Cloud SQL provides automated daily backups:

# Check backup configuration
gcloud sql instances describe datafly-postgres \
  --format="value(settings.backupConfiguration)"
 
# Enable automated backups
gcloud sql instances patch datafly-postgres \
  --backup-start-time="02:00" \
  --enable-point-in-time-recovery

Point-in-time recovery:

gcloud sql instances clone datafly-postgres datafly-postgres-recovery \
  --point-in-time="2025-01-15T10:30:00Z"

Manual backup:

gcloud sql backups create --instance=datafly-postgres \
  --description="Pre-upgrade backup"

Azure Database for PostgreSQL

# Check backup configuration (built-in, 7-35 days retention)
az postgres flexible-server show \
  --resource-group datafly-rg --name datafly-postgres \
  --query backup
 
# Point-in-time restore
az postgres flexible-server restore \
  --resource-group datafly-rg \
  --name datafly-postgres-recovery \
  --source-server datafly-postgres \
  --restore-time "2025-01-15T10:30:00Z"

Self-Managed PostgreSQL

Use pg_dump for logical backups:

# Full backup
pg_dump -h localhost -U datafly -d datafly \
  --format=custom --file=datafly-$(date +%Y%m%d).dump
 
# Restore
pg_restore -h localhost -U datafly -d datafly \
  --clean --if-exists datafly-20250115.dump

For continuous archiving (enhanced RPO), configure WAL archiving:

# postgresql.conf
archive_mode = on
archive_command = 'cp %p /backup/wal/%f'

Kafka Backup

Kafka event data is transient. Once events are delivered to vendor APIs, they are no longer needed.
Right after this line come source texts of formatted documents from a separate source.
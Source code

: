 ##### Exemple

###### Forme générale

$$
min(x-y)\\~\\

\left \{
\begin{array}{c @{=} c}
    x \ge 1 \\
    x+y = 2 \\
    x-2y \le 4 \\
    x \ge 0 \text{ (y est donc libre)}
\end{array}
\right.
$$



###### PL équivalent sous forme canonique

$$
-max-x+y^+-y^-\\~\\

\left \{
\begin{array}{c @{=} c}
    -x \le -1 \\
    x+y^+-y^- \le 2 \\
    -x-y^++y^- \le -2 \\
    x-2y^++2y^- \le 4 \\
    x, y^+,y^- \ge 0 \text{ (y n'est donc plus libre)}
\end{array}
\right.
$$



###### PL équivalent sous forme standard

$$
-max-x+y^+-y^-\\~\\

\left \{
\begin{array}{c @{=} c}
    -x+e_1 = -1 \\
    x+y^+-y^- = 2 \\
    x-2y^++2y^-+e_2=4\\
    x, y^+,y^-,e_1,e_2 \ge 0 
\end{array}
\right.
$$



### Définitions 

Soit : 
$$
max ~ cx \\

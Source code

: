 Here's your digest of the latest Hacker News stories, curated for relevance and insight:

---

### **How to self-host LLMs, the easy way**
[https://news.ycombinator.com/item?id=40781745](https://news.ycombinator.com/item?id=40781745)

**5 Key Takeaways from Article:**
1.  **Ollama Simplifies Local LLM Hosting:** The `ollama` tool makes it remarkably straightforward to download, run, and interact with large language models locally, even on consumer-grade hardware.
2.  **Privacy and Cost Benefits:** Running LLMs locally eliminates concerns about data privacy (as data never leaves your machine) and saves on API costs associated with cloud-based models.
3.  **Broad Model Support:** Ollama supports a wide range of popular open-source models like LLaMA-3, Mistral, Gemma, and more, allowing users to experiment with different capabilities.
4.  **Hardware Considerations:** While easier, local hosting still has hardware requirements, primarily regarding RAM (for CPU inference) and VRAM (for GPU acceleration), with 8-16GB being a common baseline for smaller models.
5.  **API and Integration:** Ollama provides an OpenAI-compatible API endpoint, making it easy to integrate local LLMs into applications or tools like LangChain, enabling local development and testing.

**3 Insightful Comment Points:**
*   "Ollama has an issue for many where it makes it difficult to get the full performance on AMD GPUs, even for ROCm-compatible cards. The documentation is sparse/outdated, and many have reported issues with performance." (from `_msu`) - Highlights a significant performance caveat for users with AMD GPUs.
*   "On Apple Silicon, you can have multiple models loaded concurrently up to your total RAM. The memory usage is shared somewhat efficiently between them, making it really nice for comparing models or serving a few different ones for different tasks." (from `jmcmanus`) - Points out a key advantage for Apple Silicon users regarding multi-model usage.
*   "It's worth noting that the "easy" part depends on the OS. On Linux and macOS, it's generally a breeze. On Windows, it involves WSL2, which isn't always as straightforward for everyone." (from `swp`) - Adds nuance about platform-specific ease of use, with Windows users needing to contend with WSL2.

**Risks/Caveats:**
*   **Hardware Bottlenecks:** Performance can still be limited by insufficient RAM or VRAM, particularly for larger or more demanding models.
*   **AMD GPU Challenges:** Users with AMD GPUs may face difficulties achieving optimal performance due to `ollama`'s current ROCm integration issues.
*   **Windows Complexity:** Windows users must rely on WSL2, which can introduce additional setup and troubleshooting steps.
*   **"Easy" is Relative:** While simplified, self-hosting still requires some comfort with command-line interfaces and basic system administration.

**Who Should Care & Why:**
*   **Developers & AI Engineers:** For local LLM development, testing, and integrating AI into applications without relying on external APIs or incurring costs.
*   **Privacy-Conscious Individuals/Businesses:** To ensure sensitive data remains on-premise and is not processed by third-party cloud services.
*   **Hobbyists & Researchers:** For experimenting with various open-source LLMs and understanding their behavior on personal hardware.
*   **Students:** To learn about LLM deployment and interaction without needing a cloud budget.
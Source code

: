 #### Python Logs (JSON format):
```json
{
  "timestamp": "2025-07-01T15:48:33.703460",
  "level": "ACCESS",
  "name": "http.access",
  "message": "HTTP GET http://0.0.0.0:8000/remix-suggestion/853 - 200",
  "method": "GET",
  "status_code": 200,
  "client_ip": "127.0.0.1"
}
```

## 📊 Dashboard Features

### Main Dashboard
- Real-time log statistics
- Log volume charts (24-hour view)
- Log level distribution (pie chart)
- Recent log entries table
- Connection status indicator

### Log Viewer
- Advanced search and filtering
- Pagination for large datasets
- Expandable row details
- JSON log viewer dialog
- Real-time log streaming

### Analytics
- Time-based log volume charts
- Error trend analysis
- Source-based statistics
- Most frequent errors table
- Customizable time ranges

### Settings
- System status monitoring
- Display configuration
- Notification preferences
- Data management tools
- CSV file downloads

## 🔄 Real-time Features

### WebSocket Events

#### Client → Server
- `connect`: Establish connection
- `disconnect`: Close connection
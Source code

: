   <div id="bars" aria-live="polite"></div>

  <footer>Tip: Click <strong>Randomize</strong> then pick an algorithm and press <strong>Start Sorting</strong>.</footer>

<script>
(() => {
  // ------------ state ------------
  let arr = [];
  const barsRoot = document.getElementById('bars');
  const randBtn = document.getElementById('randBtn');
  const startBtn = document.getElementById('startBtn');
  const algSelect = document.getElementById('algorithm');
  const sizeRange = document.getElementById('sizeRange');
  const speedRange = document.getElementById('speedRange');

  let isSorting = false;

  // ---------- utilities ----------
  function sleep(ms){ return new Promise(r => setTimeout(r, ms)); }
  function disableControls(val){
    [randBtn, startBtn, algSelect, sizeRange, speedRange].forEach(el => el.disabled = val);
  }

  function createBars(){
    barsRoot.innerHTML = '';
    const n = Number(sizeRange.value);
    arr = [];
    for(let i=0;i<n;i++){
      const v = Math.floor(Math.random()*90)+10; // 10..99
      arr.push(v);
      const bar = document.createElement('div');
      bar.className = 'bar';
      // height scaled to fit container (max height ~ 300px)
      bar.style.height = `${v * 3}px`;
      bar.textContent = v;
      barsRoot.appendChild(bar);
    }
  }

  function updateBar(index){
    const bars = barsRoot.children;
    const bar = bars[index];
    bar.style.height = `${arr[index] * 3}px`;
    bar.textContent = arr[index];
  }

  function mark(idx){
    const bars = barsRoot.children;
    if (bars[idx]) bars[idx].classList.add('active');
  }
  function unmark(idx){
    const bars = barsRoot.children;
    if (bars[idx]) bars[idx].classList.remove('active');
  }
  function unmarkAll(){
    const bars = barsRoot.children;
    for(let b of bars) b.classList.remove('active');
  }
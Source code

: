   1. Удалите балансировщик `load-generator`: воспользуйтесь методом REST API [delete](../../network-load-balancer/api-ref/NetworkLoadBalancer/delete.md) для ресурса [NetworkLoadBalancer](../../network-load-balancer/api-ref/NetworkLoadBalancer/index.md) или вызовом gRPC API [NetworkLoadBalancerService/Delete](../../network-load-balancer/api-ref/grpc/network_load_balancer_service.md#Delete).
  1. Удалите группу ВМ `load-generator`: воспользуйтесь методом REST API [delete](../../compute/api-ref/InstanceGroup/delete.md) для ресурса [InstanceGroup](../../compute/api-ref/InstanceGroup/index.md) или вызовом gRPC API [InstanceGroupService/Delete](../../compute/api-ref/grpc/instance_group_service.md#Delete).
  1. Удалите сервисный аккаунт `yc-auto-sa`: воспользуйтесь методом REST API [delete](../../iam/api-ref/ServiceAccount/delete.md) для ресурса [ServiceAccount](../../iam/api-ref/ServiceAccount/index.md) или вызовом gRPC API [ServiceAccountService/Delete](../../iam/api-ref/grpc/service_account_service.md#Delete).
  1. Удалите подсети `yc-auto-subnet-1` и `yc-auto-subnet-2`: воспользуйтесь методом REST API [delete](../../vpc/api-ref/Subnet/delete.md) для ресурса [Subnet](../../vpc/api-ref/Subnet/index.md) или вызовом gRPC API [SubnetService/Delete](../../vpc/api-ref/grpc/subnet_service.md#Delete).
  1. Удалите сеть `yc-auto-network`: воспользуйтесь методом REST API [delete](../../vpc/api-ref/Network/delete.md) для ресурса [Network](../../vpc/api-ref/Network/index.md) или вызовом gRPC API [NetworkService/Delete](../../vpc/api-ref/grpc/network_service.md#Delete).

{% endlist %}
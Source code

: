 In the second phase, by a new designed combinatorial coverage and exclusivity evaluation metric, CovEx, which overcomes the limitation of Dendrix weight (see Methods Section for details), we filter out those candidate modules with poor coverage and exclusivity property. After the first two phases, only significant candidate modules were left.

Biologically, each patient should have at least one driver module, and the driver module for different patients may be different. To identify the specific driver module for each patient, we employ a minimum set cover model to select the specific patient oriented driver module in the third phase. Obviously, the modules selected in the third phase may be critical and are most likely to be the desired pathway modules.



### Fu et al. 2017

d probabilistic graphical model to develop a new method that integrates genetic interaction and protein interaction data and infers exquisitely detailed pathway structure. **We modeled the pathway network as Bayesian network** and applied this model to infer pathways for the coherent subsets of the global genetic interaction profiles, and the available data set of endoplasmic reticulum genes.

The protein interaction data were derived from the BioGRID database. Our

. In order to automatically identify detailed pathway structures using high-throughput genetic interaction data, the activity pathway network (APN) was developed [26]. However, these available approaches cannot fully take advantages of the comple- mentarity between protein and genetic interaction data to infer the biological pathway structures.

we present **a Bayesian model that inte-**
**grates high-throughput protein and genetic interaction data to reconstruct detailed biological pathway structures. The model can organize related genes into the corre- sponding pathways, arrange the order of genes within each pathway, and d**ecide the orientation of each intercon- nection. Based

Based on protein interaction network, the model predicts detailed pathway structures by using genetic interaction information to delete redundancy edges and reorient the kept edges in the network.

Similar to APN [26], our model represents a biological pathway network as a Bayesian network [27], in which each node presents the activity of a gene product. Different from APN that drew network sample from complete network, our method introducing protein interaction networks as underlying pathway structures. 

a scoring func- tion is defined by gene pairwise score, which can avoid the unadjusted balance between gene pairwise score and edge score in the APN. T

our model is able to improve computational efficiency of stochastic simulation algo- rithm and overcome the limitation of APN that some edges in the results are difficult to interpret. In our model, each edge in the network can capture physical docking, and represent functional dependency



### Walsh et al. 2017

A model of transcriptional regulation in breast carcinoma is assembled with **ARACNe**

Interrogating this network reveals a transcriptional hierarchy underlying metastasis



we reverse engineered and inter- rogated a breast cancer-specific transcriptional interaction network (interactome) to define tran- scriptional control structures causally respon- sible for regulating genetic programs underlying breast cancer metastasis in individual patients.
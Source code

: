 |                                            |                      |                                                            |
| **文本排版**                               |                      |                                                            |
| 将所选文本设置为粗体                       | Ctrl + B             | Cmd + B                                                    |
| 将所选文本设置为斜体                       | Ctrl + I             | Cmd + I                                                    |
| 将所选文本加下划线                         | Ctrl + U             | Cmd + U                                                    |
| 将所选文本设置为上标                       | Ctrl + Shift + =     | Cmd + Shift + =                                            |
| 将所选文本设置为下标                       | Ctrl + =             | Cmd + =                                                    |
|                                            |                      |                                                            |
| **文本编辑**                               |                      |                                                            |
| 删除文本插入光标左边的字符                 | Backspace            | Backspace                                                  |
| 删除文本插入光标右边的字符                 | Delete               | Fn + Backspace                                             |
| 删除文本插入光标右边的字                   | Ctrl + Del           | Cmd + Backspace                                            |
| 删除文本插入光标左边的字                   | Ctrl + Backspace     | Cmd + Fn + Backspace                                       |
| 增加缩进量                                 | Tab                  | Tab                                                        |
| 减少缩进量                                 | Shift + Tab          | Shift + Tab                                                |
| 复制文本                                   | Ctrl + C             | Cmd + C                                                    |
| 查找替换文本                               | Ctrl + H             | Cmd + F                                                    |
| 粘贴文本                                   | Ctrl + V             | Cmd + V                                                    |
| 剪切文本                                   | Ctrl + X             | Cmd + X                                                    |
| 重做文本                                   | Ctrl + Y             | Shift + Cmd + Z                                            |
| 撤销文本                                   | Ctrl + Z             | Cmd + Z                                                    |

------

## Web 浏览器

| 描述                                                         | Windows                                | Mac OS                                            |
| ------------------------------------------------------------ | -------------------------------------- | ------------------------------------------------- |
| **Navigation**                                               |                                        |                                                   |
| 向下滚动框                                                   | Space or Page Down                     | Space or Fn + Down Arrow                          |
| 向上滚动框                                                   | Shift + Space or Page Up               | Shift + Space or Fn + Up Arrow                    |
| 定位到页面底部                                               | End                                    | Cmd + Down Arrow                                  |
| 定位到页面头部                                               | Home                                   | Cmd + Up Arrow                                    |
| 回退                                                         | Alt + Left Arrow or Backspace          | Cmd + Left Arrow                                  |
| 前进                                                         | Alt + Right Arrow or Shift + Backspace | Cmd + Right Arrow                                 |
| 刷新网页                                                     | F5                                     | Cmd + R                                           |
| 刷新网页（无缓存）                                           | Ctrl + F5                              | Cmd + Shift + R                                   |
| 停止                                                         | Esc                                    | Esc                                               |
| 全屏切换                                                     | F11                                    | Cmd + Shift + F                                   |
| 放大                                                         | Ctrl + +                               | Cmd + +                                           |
Backup is optional and primarily useful for:

Replay during incident recovery
Audit and compliance requirements

Topic Retention

Configure Kafka topic retention to meet your replay requirements:

Topic	Recommended Retention	Purpose
`events.raw`	7 days	Replay from ingestion
`events.processed`	7 days	Replay from processing
`events.delivery.*`	3 days	Redeliver to vendors
`events.dlq`	30 days	Failed delivery investigation

Kafka MirrorMaker (Cross-Region DR)

For multi-region disaster recovery, use Kafka MirrorMaker 2 to replicate topics to a standby cluster:

# mm2.properties
clusters = primary, standby
primary.bootstrap.servers = primary-kafka:9092
standby.bootstrap.servers = standby-kafka:9092
primary->standby.enabled = true
primary->standby.topics = events\\..*

Disaster Recovery Procedures

Scenario 1: Single Pod Failure

Impact: Minimal. Kubernetes automatically restarts the pod.

Recovery: Automatic. PodDisruptionBudgets ensure at least one replica remains available.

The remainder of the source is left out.